You need to warn readers that the pedantic (first) half of SEEING RED is worth enduring for the concepts that flow freely through the last half.

I would add that his frequent references to Thomas Reid should prompt one to follow through with reading works of that remarkable 18th century philosopher who wrote with remarkable clarity about the concept of consciousness.

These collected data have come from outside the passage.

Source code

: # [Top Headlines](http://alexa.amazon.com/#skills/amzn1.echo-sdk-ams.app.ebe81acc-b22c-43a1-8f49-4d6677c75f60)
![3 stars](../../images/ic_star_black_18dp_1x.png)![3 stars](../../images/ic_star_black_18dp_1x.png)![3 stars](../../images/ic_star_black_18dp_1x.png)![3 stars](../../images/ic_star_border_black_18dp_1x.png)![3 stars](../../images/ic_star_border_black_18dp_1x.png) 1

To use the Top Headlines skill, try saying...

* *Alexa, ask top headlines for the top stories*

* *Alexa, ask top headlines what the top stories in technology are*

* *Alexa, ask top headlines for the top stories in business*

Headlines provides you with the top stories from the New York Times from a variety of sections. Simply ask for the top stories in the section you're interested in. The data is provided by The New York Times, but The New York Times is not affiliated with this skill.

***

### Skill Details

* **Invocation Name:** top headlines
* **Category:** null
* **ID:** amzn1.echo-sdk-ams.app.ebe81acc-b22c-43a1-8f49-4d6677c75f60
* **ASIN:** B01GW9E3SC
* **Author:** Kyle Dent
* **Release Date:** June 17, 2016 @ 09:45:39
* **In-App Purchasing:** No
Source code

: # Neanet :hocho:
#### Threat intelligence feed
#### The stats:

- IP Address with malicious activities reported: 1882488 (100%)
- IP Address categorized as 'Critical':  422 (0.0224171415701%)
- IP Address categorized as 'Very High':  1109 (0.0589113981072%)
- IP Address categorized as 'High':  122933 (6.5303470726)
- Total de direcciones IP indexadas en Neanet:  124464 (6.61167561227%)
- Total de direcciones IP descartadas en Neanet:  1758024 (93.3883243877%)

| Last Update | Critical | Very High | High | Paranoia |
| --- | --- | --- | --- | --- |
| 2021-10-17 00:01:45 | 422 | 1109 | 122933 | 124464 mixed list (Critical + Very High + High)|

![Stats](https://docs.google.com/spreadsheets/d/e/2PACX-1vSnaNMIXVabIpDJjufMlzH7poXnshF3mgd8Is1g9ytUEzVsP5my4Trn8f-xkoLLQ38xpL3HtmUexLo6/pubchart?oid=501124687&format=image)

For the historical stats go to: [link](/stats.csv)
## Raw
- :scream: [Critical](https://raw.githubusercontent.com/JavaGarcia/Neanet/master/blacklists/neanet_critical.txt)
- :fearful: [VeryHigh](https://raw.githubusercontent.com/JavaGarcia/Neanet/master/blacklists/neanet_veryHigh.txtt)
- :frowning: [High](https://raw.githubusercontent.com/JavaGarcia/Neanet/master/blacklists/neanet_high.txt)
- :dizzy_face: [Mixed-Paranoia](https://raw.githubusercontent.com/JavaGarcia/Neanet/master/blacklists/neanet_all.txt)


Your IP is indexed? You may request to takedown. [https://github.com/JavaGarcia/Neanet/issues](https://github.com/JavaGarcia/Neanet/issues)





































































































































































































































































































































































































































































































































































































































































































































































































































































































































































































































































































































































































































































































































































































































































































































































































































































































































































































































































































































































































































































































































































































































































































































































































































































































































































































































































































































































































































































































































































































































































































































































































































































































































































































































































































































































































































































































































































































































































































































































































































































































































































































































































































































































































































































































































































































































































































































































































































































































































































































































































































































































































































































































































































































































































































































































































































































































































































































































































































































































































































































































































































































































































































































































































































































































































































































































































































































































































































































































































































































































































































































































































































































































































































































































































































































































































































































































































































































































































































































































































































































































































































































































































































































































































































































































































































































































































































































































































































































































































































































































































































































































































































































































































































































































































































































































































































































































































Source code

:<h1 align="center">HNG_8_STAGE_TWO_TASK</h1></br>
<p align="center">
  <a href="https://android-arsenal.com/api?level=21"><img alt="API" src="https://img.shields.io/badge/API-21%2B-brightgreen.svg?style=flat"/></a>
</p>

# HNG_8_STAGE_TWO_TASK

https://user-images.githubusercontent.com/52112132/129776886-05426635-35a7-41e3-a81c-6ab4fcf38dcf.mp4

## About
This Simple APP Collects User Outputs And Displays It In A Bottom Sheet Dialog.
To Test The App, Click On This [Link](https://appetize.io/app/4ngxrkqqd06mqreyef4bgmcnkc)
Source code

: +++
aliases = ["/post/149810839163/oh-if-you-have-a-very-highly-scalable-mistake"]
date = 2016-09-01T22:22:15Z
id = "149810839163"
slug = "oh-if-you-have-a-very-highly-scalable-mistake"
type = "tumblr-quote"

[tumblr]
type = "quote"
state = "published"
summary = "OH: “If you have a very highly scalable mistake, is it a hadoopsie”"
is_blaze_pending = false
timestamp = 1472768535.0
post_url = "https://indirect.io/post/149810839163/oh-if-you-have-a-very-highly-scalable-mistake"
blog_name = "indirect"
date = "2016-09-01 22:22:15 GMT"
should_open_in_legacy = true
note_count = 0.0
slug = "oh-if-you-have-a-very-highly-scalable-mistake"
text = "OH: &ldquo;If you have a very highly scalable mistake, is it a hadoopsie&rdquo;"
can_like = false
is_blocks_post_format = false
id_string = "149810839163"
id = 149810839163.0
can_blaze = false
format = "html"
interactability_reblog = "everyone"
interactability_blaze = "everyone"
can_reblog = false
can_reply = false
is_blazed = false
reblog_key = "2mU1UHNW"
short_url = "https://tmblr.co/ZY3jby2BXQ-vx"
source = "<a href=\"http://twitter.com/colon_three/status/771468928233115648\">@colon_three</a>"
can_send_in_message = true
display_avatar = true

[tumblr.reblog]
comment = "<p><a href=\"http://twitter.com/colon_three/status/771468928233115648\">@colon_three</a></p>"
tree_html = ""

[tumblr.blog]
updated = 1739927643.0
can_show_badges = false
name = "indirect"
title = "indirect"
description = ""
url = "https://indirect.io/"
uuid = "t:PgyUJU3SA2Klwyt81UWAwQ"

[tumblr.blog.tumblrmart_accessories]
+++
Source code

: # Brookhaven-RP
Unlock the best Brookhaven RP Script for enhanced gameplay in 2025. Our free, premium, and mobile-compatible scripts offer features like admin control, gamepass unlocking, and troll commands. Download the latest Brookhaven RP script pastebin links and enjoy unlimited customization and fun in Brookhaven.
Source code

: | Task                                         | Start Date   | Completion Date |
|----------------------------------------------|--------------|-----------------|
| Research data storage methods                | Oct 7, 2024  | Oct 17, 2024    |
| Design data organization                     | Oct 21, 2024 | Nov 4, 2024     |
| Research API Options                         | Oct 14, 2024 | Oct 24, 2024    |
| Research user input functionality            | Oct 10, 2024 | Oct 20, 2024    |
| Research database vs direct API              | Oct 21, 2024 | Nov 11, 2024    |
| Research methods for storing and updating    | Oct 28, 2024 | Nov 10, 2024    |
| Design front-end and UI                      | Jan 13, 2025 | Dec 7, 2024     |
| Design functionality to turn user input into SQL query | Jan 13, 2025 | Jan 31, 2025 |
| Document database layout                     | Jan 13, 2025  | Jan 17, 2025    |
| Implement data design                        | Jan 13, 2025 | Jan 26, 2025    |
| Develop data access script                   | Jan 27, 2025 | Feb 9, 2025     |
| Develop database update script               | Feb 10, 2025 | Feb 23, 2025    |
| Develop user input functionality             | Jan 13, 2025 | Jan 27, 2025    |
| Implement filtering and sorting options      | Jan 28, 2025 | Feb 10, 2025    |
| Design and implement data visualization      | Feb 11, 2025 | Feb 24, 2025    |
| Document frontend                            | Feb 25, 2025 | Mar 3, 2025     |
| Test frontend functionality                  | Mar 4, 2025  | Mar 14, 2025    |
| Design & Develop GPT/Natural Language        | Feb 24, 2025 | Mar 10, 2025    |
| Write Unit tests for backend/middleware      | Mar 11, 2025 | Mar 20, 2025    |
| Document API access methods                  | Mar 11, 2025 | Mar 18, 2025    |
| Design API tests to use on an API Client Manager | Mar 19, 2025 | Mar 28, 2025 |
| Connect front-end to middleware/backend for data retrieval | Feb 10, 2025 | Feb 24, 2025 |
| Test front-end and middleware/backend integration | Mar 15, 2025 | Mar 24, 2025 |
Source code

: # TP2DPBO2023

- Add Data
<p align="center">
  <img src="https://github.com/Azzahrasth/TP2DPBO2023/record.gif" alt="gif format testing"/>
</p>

AT risk of rehashing the American revolution, I offer the following comments about the importance of Reid to early American history: "Even the phrase, “we hold these truths to be self-evident,” which we associate with Jefferson, was taken from the Scottish philosopher and Presbyterian minister, Thomas Reid (1710-1796). The route to the knowledge of truth is not through abstract reason, he believed, but through experience. Reid wrote, “The evidence of sense, the evidence of memory, and the evidence of the necessary relations of things, are all distinct. . . . To reason against any of these kinds of evidence is absurd. . . . They are first principles, and as such fall not within the province or reason, but of common sense.” The equality of all people, that people are endowed with certain inalienable rights, is not a conclusion drawn from abstract reason, but through experience, they are “self-evident.” They are “no sooner understood than they are believed,” he said, because they “ carry the light of truth in itself.” When Thomas Jefferson founded the University of Virginia he put the writings of Reid at the center of his curriculum. When Thomas Paine (1737-1809) was writing about the necessity of independence, he was told by Benjamin Rush to use Reid’s catchphrase “common sense” as the title of his treatise."